» **Task description**
Copy out each line featuring the string "article" from the entries beneath.

Saved entries:
+--
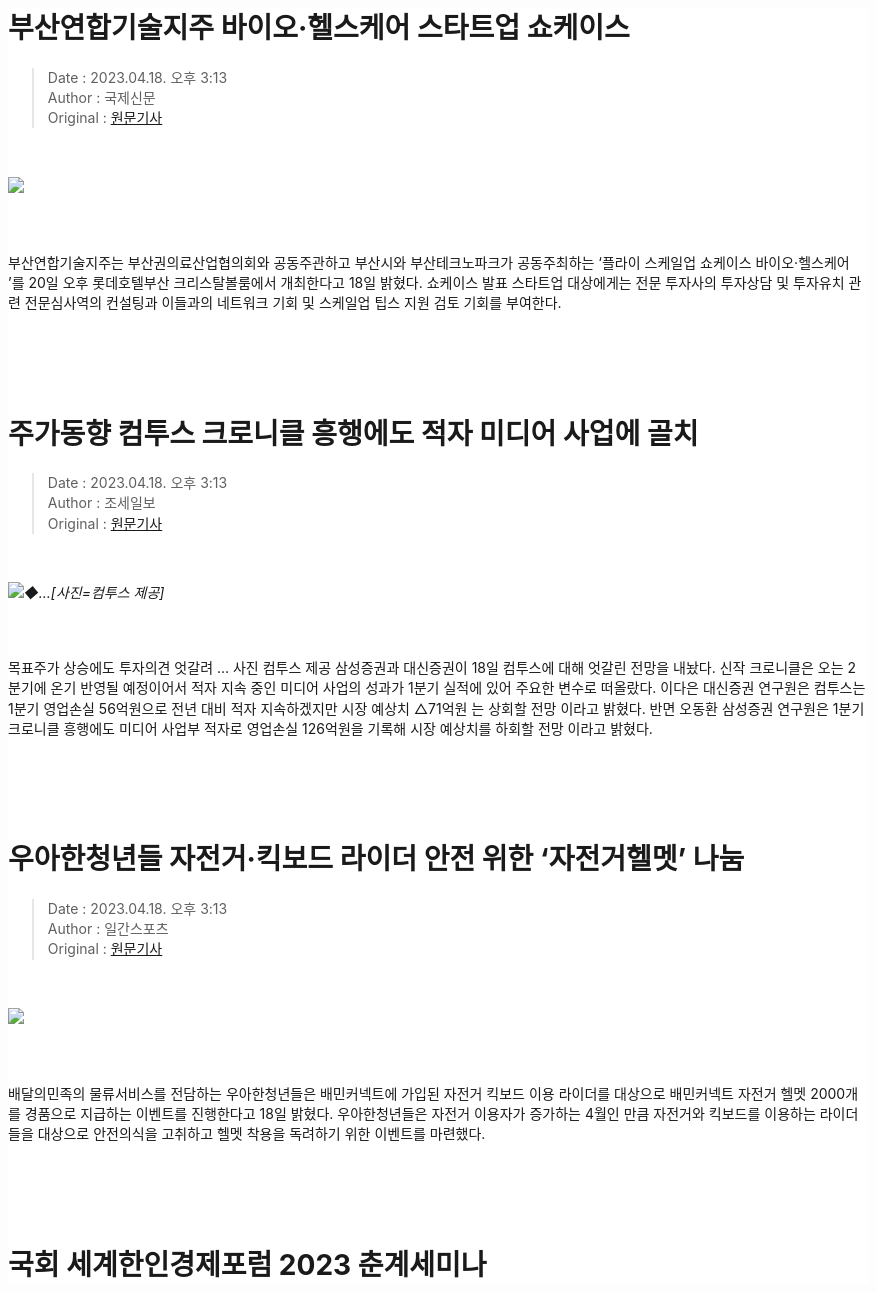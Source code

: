   
# 부산연합기술지주 바이오·헬스케어 스타트업 쇼케이스  
  
> Date : 2023.04.18. 오후 3:13  
> Author : 국제신문  
> Original : [원문기사](https://n.news.naver.com/mnews/article/658/0000038605?sid=101)  
<br/>  
  
<img src="https://imgnews.pstatic.net/image/658/2023/04/18/0000038605_001_20230418151301561.jpg?type=w647" id="img1"></img>  
<br/><br/>  
  
부산연합기술지주는 부산권의료산업협의회와 공동주관하고 부산시와 부산테크노파크가 공동주최하는 ‘플라이 스케일업 쇼케이스 바이오·헬스케어 ’를 20일 오후 롯데호텔부산 크리스탈볼룸에서 개최한다고 18일 밝혔다.
쇼케이스 발표 스타트업 대상에게는 전문 투자사의 투자상담 및 투자유치 관련 전문심사역의 컨설팅과 이들과의 네트워크 기회 및 스케일업 팁스 지원 검토 기회를 부여한다.  
<br/><br/><br/>  

  
# 주가동향 컴투스 크로니클 흥행에도 적자 미디어 사업에 골치  
  
> Date : 2023.04.18. 오후 3:13  
> Author : 조세일보  
> Original : [원문기사](https://n.news.naver.com/mnews/article/123/0002302884?sid=101)  
<br/>  
  
<img src="https://imgnews.pstatic.net/image/123/2023/04/18/0002302884_001_20230418151301184.jpg?type=w647" id="img1"></img><em class="img_desc">◆…[사진=컴투스 제공]</em>  
<br/><br/>  
  
목표주가 상승에도 투자의견 엇갈려 … 사진 컴투스 제공 삼성증권과 대신증권이 18일 컴투스에 대해 엇갈린 전망을 내놨다.
신작 크로니클은 오는 2분기에 온기 반영될 예정이어서 적자 지속 중인 미디어 사업의 성과가 1분기 실적에 있어 주요한 변수로 떠올랐다.
이다은 대신증권 연구원은 컴투스는 1분기 영업손실 56억원으로 전년 대비 적자 지속하겠지만 시장 예상치 △71억원 는 상회할 전망 이라고 밝혔다.
반면 오동환 삼성증권 연구원은 1분기 크로니클 흥행에도 미디어 사업부 적자로 영업손실 126억원을 기록해 시장 예상치를 하회할 전망 이라고 밝혔다.  
<br/><br/><br/>  

  
# 우아한청년들 자전거·킥보드 라이더 안전 위한 ‘자전거헬멧’ 나눔  
  
> Date : 2023.04.18. 오후 3:13  
> Author : 일간스포츠  
> Original : [원문기사](https://n.news.naver.com/mnews/article/241/0003269948?sid=101)  
<br/>  
  
<img src="https://imgnews.pstatic.net/image/241/2023/04/18/0003269948_001_20230418151301263.jpg?type=w647" id="img1"></img>  
<br/><br/>  
  
배달의민족의 물류서비스를 전담하는 우아한청년들은 배민커넥트에 가입된 자전거 킥보드 이용 라이더를 대상으로 배민커넥트 자전거 헬멧 2000개를 경품으로 지급하는 이벤트를 진행한다고 18일 밝혔다.
우아한청년들은 자전거 이용자가 증가하는 4월인 만큼 자전거와 킥보드를 이용하는 라이더들을 대상으로 안전의식을 고취하고 헬멧 착용을 독려하기 위한 이벤트를 마련했다.  
<br/><br/><br/>  

  
# 국회 세계한인경제포럼 2023 춘계세미나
+--
» **Exercise response**
> Original : [원문기사](https://n.news.naver.com/mnews/article/658/0000038605?sid=101)  
> Original : [원문기사](https://n.news.naver.com/mnews/article/123/0002302884?sid=101)  
> Original : [원문기사](https://n.news.naver.com/mnews/article/241/0003269948?sid=101)  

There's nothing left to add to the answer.